Joseph Ballinger Chiles (July 16, 1810 – June 25, 1885), later known by his Spanish name José B. Chiles, was a Californian ranchero, military officer, and entrepreneur. Born in Kentucky, Chiles served as a colonel in the U.S. Army during the Seminole Wars, before eventually immigrating to Alta California, where he became a Mexican citizen and acquired multiple rancho grants in the Napa Valley and Sacramento Valley.

==California==
Widowed, he placed his children with relatives to join the Bartleson-Bidwell Party of 1841, the first wagon train to enter Mexican Alta California over the Sierra Nevadas.
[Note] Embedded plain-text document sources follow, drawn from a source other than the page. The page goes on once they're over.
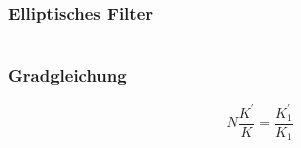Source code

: \documentclass[ngerman, aspectratio=169, xcolor={rgb}]{beamer}
\begin{document}
	\begin{frame}
		\frametitle{Elliptisches Filter}

		\begin{columns}

			\begin{column}[T]{0.5\textwidth}

				\begin{center}
					\resizebox{\textwidth}{!}{
					
					}
				\end{center}

			\end{column}
			\begin{column}[T]{0.5\textwidth}

				\begin{center}
					\resizebox{\textwidth}{!}{
					
					}
				\end{center}

			\end{column}
		\end{columns}

	\end{frame}

	\begin{frame}
		\frametitle{Gradgleichung}

		\begin{equation}
			N \frac{K^\prime}{K} = \frac{K^\prime_1}{K_1}
		\end{equation}

	\end{frame}

	
\end{document}
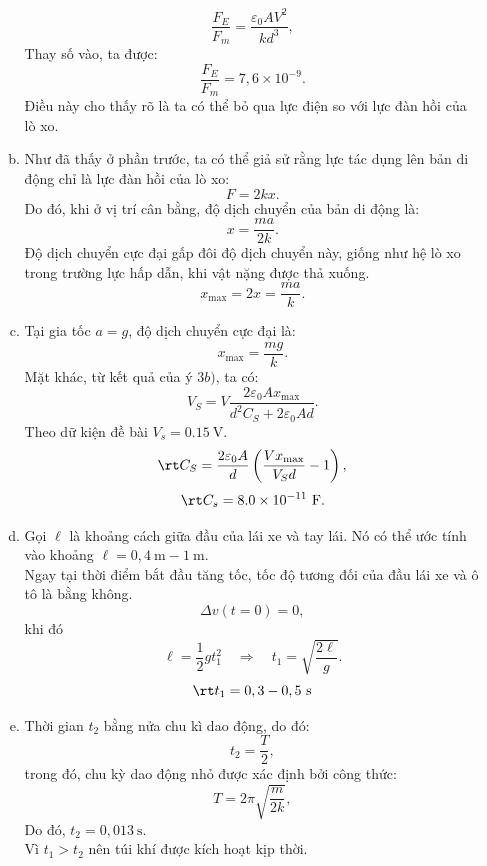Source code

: \begin{loigiai}
\begin{enumerate}[1)]
\begin{enumerate}[a)]
        \[\dfrac{F_E}{F_m} = \dfrac{\varepsilon_0 AV^2}{kd^3},\]
        Thay số vào, ta được:
        \[\dfrac{F_{E}}{F_{m}} = 7,6 \times 10^{-9}.\]
        Điều này cho thấy rõ là ta có thể bỏ qua lực điện so với lực đàn hồi của lò xo.
        \item Như đã thấy ở phần trước, ta có thể giả sử rằng lực tác dụng lên bản di động chỉ là lực đàn hồi của lò xo:
        \[F = 2kx.\]
        Do đó, khi ở vị trí cân bằng, độ dịch chuyển của bản  di động là:
        \[x = \dfrac{ma}{2k}.\]
        Độ dịch chuyển cực đại gấp đôi độ dịch chuyển này, giống như hệ lò xo trong trường lực hấp dẫn, khi vật nặng được thả xuống.
        \[x_{\max} = 2x = \dfrac{ma}{k}.\]
        \item Tại gia tốc $a=g$, độ dịch chuyển cực đại là:
        \[x_{\max} = \dfrac{mg}{k}.\]
        Mặt khác, từ kết quả của ý $3b)$, ta có:
        \[V_{S}=V \dfrac{2 \varepsilon_{0} A x_{\max }}{d^{2} C_{S} + 2 \varepsilon_{0} A d}.\]
        Theo dữ kiện đề bài $V_s = 0.15 ~\mathrm{V}$.
        \[\rt C_{S} = \dfrac{2 \varepsilon_{0} A}{d}\left(\dfrac{V x_{\max }}{V_{S} d}-1\right),\]
        \[\rt C_{s}=8.0 \times 10^{-11} \mathrm{~F}. \]
        \item Gọi $\ell$ là khoảng cách giữa đầu của lái xe và tay lái. Nó có thể ước tính vào khoảng $\ell = 0,4 ~\mathrm{m} - 1 ~\mathrm{m}$.\\
        Ngay tại thời điểm bắt đầu tăng tốc, tốc độ tương đối của đầu lái xe và ô tô là bằng không.
        \[\Delta v(t=0)=0,\]
        khi đó
        \[\ell=\dfrac{1}{2} g t_{1}^{2} \quad \Rightarrow \quad t_{1}=\sqrt{\dfrac{2 \ell}{g}}.\]
        \[\rt t_{1} = 0,3 - 0,5 \mathrm{~s}\]
        \item Thời gian $t_2$ bằng nửa chu kì dao động, do đó:
        \[t_{2}=\dfrac{T}{2},\]
        trong đó, chu kỳ dao động nhỏ được xác định bởi công thức:
        \[T=2 \pi \sqrt{\dfrac{m}{2 k}},\]
        Do đó, $t_2 = 0,013 \mathrm{~s}$.\\
        Vì $t_1>t_2$ nên túi khí được kích hoạt kịp thời.
    \end{enumerate}
\end{enumerate}
\end{loigiai}

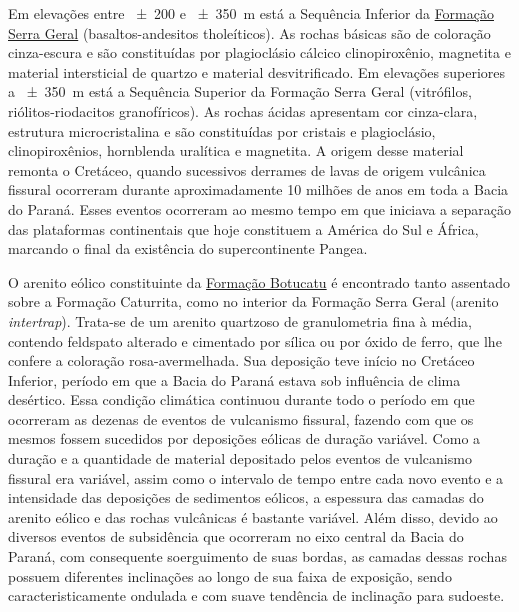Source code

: Em elevações entre \num{\pm200} e \SI{\pm350}{\metre} está a Sequência Inferior da 
\href{http://pt.wikipedia.org/wiki/Forma\%C3\%A7\%C3\%A3o_Serra_Geral}{Formação Serra Geral} 
(basaltos-andesitos tholeíticos). As rochas básicas são de coloração cinza-escura e são constituídas
por plagioclásio cálcico clinopiroxênio, magnetita e material intersticial de quartzo e material 
desvitrificado. Em elevações superiores a \SI{\pm350}{\metre} está a Sequência Superior da Formação 
Serra Geral (vitrófilos, riólitos-riodacitos granofíricos). As rochas ácidas apresentam cor 
cinza-clara, estrutura microcristalina e são constituídas por cristais e plagioclásio, 
clinopiroxênios, hornblenda uralítica e magnetita. A origem desse material remonta o Cretáceo, 
quando sucessivos derrames de lavas de origem vulcânica fissural ocorreram durante aproximadamente 
10 milhões de anos em toda a Bacia do Paraná. Esses eventos ocorreram ao mesmo tempo em que iniciava
a separação das plataformas continentais que hoje constituem a América do Sul e África, marcando o 
final da existência do supercontinente Pangea.

O arenito eólico constituinte da 
\href{http://pt.wikipedia.org/wiki/Forma\%C3\%A7\%C3\%A3o_Botucatu}{Formação Botucatu} é encontrado 
tanto assentado sobre a Formação Caturrita, como no interior da Formação Serra Geral (arenito 
\textit{intertrap}). Trata-se de um arenito quartzoso de granulometria fina à média, contendo 
feldspato alterado e cimentado por sílica ou por óxido de ferro, que lhe confere a coloração 
rosa-avermelhada. Sua deposição teve início no Cretáceo Inferior, período em que a Bacia do Paraná 
estava sob influência de clima desértico. Essa condição climática continuou durante todo o período 
em que ocorreram as dezenas de eventos de vulcanismo fissural, fazendo com que os mesmos fossem 
sucedidos por deposições eólicas de duração variável. Como a duração e a quantidade de material 
depositado pelos eventos de vulcanismo fissural era variável, assim como o intervalo de tempo entre 
cada novo evento e a intensidade das deposições de sedimentos eólicos, a espessura das camadas do 
arenito eólico e das rochas vulcânicas é bastante variável. Além disso, devido ao diversos eventos 
de subsidência que ocorreram no eixo central da Bacia do Paraná, com consequente soerguimento de 
suas bordas, as camadas dessas rochas possuem diferentes inclinações ao longo de sua faixa de 
exposição, sendo caracteristicamente ondulada e com suave tendência de inclinação para sudoeste.

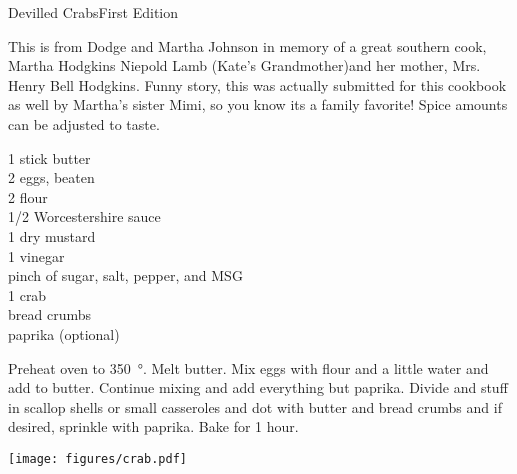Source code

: \begin{entry}{Devilled Crabs}{First Edition}

\begin{open}
  This is from Dodge and Martha Johnson in memory of a great southern cook, Martha Hodgkins Niepold Lamb (Kate's Grandmother)and her mother, Mrs. Henry Bell Hodgkins. Funny story, this was actually submitted for this cookbook as well by Martha's sister Mimi, so you know its a family favorite! Spice amounts can be adjusted to taste.
\end{open}
\begin{ingredients}
  1 stick butter\\
  2 eggs, beaten\\
  \SI{2}{\tblspoon} flour\\
  \SI{1/2}{\teaspoon} Worcestershire sauce\\
  \SI{1}{\teaspoon} dry mustard\\
  \SI{1}{\tblspoon} vinegar\\
  pinch of sugar, salt, pepper, and MSG\\
  \SI{1}{\pound} crab\\
  bread crumbs \\
  paprika (optional) \\ 
\end{ingredients}
Preheat oven to \SI{350}{\degree}.  Melt butter. Mix eggs with flour and a little water and add
to butter. Continue mixing and add everything but paprika. Divide and stuff in scallop shells or
small casseroles and dot with butter and bread crumbs and if desired, sprinkle with paprika. Bake for 1 hour.
\begin{center}
    \texttt{[image: figures/crab.pdf]}
\end{center}
\end{entry}

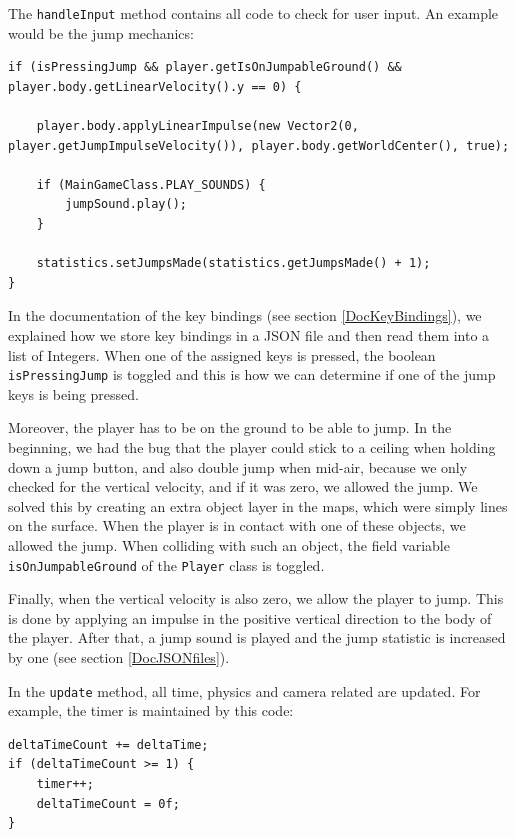 \documentclass[12p]{article}
\begin{document}
The \texttt{handleInput} method contains all code to check for user input. An example would be the jump mechanics:

\begin{verbatim}
if (isPressingJump && player.getIsOnJumpableGround() && player.body.getLinearVelocity().y == 0) {

    player.body.applyLinearImpulse(new Vector2(0, player.getJumpImpulseVelocity()), player.body.getWorldCenter(), true);

    if (MainGameClass.PLAY_SOUNDS) {
        jumpSound.play();
    }

    statistics.setJumpsMade(statistics.getJumpsMade() + 1);
}
\end{verbatim}

In the documentation of the key bindings (see section \ref{DocKeyBindings}), we explained how we store key bindings in a JSON file and then read them into a list of Integers. When one of the assigned keys is pressed, the boolean \texttt{isPressingJump} is toggled and this is how we can determine if one of the jump keys is being pressed.

Moreover, the player has to be on the ground to be able to jump. In the beginning, we had the bug that the player could stick to a ceiling when holding down a jump button, and also double jump when mid-air, because we only checked for the vertical velocity, and if it was zero, we allowed the jump. We solved this by creating an extra object layer in the maps, which were simply lines on the surface. When the player is in contact with one of these objects, we allowed the jump. When colliding with such an object, the field variable \texttt{isOnJumpableGround} of the \texttt{Player} class is toggled.

Finally, when the vertical velocity is also zero, we allow the player to jump. This is done by applying an impulse in the positive vertical direction to the body of the player. After that, a jump sound is played and the jump statistic is increased by one (see section \ref{DocJSONfiles}).

In the \texttt{update} method, all time, physics and camera related are updated. For example, the timer is maintained by this code:

\begin{verbatim}
deltaTimeCount += deltaTime;
if (deltaTimeCount >= 1) {
    timer++;
    deltaTimeCount = 0f;
}
\end{verbatim}
\end{document}

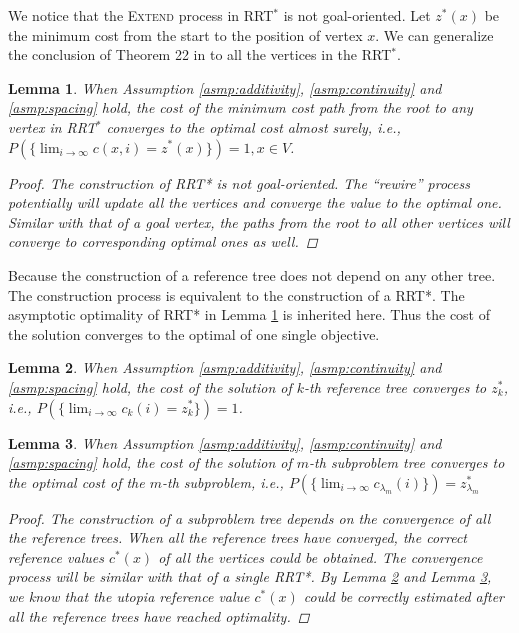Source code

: \documentclass[conference]{IEEEtran}
\newtheorem{lem}{Lemma}
\begin{document}
We notice that the \textsc{Extend} process in RRT$^{*}$ is not goal-oriented.
Let $ z^{*}(x) $ be the minimum cost from the start to the position of vertex $ x $.
We can generalize the conclusion of Theorem 22 in \cite{Karaman.Frazzoli:RSS10} to all the vertices in the RRT$^{*}$.
\begin{lem}
\label{lem:tree_vex:conv}
When Assumption \ref{asmp:additivity}, \ref{asmp:continuity} and \ref{asmp:spacing} hold,
the cost of the minimum cost path from the root to any vertex in RRT$^{*}$ converges to the optimal cost almost surely, i.e.,
$
P( \{ \lim_{ i \rightarrow \infty } c(x, i)  = z^{*}(x) \} ) = 1, x \in V $.
\begin{proof}
	The construction of RRT* is not goal-oriented.
	The ``rewire'' process potentially will update all the vertices and converge the value to the optimal one.
	Similar with that of a goal vertex, the paths from the root to all other vertices will converge to corresponding optimal ones as well.
\end{proof}
\end{lem}

Because the construction of a reference tree does not depend on any other tree.
The construction process is equivalent to the construction of a RRT*.
The asymptotic optimality of RRT* in Lemma \ref{lem:tree_vex:conv} is inherited here.
Thus the cost of the solution converges to the optimal of one single objective.
\begin{lem}
\label{lem:ref_tree:conv}
When Assumption \ref{asmp:additivity}, \ref{asmp:continuity} and \ref{asmp:spacing} hold,
the cost of the solution of $ k $-th reference tree converges to $ z^{*}_{k} $, i.e., 
$ P( \{ \lim_{ i \rightarrow \infty }  c_{k} ( i ) = z^{*}_{k}  \} ) = 1  $.
\end{lem}


\begin{lem}
\label{lem:sub_tree:conv}
When Assumption \ref{asmp:additivity}, \ref{asmp:continuity} and \ref{asmp:spacing} hold,
the cost of the solution of $ m $-th subproblem tree converges to the optimal cost of the $ m $-th subproblem, i.e.,
$
P( \{ \lim_{ i \rightarrow \infty } c_{ \lambda_{m} }( i ) \} ) = z^{*}_{ \lambda_{m} }
$
\begin{proof}
The construction of a subproblem tree depends on the convergence of all the reference trees.
When all the reference trees have converged, the correct reference values $ c^{*} (x) $ of all the vertices could be obtained.
The convergence process will be similar with that of a single RRT*.
By Lemma \ref{lem:ref_tree:conv} and Lemma \ref{lem:sub_tree:conv}, we know that the utopia reference value $ c^{*} (x) $ could be correctly estimated after all the reference trees have reached optimality.
\end{proof}
\end{lem}
\end{document}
He returned east in 1842 and subsequently led seven more wagon trains into California. At Fort Hall he met Joseph Rutherford Walker whom he convinced to lead half the settlers with him traveling in wagons back to California down the Humboldt River. Chiles led the rest in a pack train party up the Malheur River and on south to California via the Pit and Sacramento Rivers. Walker's party in 1843 also abandoned their wagons and finished getting to California by pack train.

In 1844, Chiles received Mexican citizenship and was granted the Rancho Catacula in Napa Valley. He operated a grist mill and a ferry across the Sacramento River.

In 1850, he also purchased part of the Rancho Laguna de Santos Calle. The area is the present day site of Davis, California.